After seven years of producing Conversations: A Forum for Authentic Transformation, the editors felt it was past time to devote an issue to, well, transformation.

Even after a couple of decades in the limelight, this topic remains relevant and controversial. Just yesterday I was sitting with a friend at a restaurant talking about everything from our families to the Atlanta Falcons. (Perhaps it was the Falcons that made me think about transformation.) When I mentioned how we change in the context of spiritual growth, my friend surprised me by stating flatly, “I don’t think that it [transformation] is possible.”

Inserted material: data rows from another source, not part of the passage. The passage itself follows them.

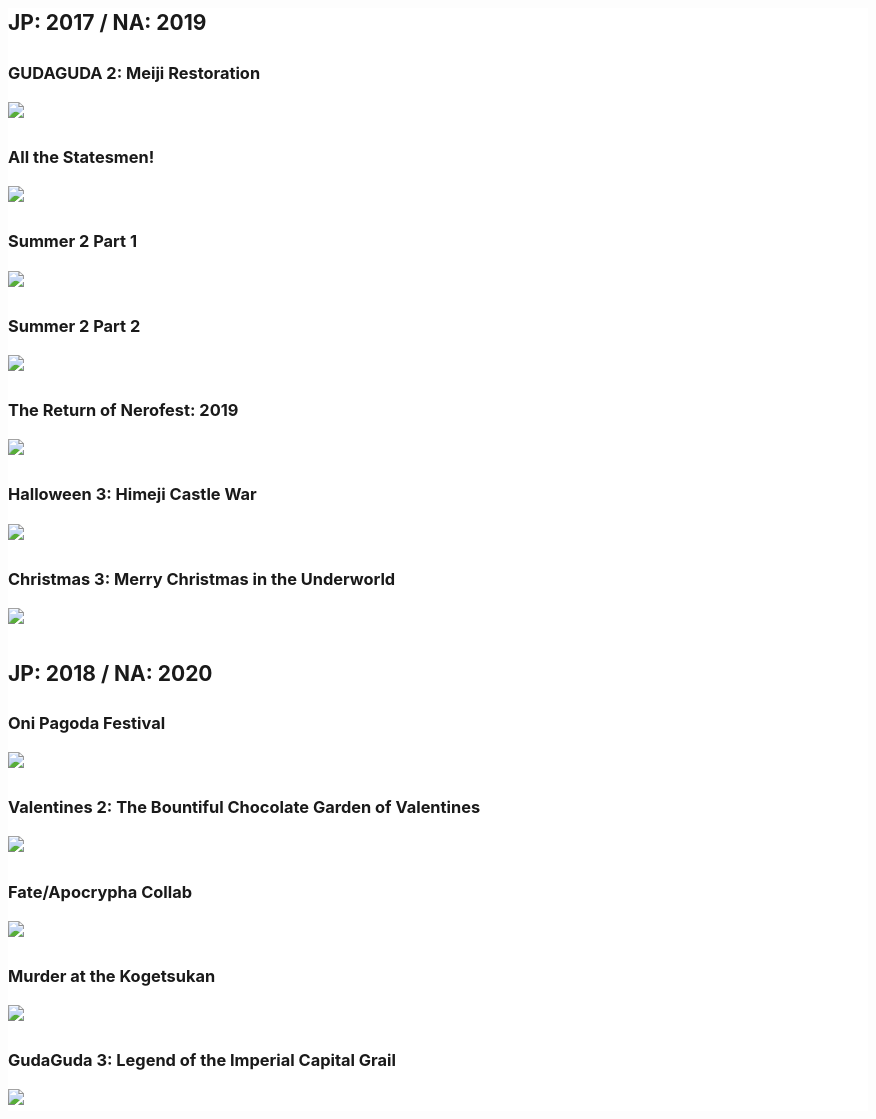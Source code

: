 ## JP: 2017 / NA: 2019  
  
### GUDAGUDA 2: Meiji Restoration  
  
[![](https://i.imgur.com/H2R0S5Q.png)](Events/2019/gudaguda2.md)  
  
### All the Statesmen!  
  
[![](https://i.imgur.com/nZQlRuF.png)](Events/2019/statesmen.md)  
  
### Summer 2 Part 1  
  
[![](https://i.imgur.com/y3iM62S.png)](Events/2019/summer2part1.md)  
  
### Summer 2 Part 2  
  
[![](https://i.imgur.com/5VaJxae.png)](Events/2019/summer2part2.md)  
  
### The Return of Nerofest: 2019  
  
[![](https://i.imgur.com/gFLa029.png)](Events/2019/nerofest2019.md)  
  
### Halloween 3: Himeji Castle War  
  
[![](https://i.imgur.com/THu3J4V.png)](Events/2019/halloween3.md)  
  
### Christmas 3: Merry Christmas in the Underworld  
  
[![](https://i.imgur.com/SMkYk8e.png)](Events/2019/christmas3.md)  
  
## JP: 2018 / NA: 2020  
  
### Oni Pagoda Festival  
  
[![](https://i.imgur.com/mSElqBZ.png)](Events/2020/setsubun.md)  
  
### Valentines 2: The Bountiful Chocolate Garden of Valentines  
  
[![](https://i.imgur.com/YawWEVT.png)](Events/2020/valentines2020.md)  
  
### Fate/Apocrypha Collab  
  
[![](https://i.imgur.com/GHBjpu4.png)](Events/2020/apocrypha.md)  
  
### Murder at the Kogetsukan  
  
[![](https://i.imgur.com/nWVmQ74.png)](Events/2020/kogetsukan.md)  
  
### GudaGuda 3: Legend of the Imperial Capital Grail  
  
[![](https://i.imgur.com/krJR5iJ.png)](Events/2020/gudaguda3.md)  
  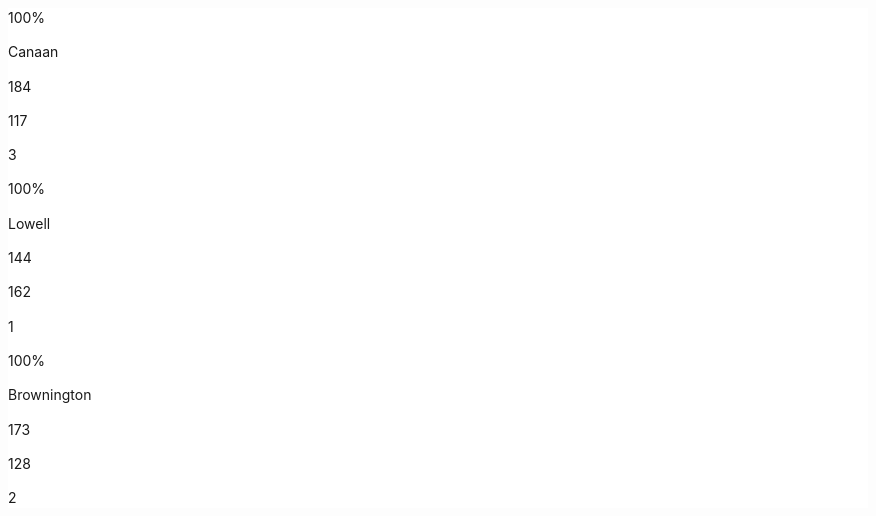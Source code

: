 </div>

100<span class="eln-percent-sign">%</span>

Canaan

<div class="eln-text-color eln-other">

184

</div>

<div>

117

</div>

<div>

3

</div>

100<span class="eln-percent-sign">%</span>

Lowell

<div>

144

</div>

<div class="eln-text-color eln-republican">

162

</div>

<div>

1

</div>

100<span class="eln-percent-sign">%</span>

Brownington

<div class="eln-text-color eln-other">

173

</div>

<div>

128

</div>

<div>

2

Now this was not an unplugged friend. He is well trained as a counseling psychologist and a practical theologian. He has pastored several churches, taught in a conservative seminary, and is a gifted teacher in the area of psychotherapy. So I asked him to repeat what he had said.

“I don’t think it is possible for people to transform, to actually become like Jesus. Sorry, but I don’t.”

Hmmm.

As my friend offered evidence for his point, I began to examine my own life. The lyrics to a song from the early days of Christian rock became the background music as he spoke: “If you were arrested for being a Christian, would there be enough evidence to convict you?” After his evidence, my personal examination, and the melody stopped, my left brain began to recount statistics. These statistics detail how Christians and non-Christians look so much alike in categories like divorce rates, domestic violence, charitable contributions, and pornography downloads.

It hit me that this friend and Dallas Willard may be singing a similar song (with slightly different endings). While Dallas strongly believes that real change does happen, they both have been struck by the fact that non-transformation is the elephant in the sanctuary.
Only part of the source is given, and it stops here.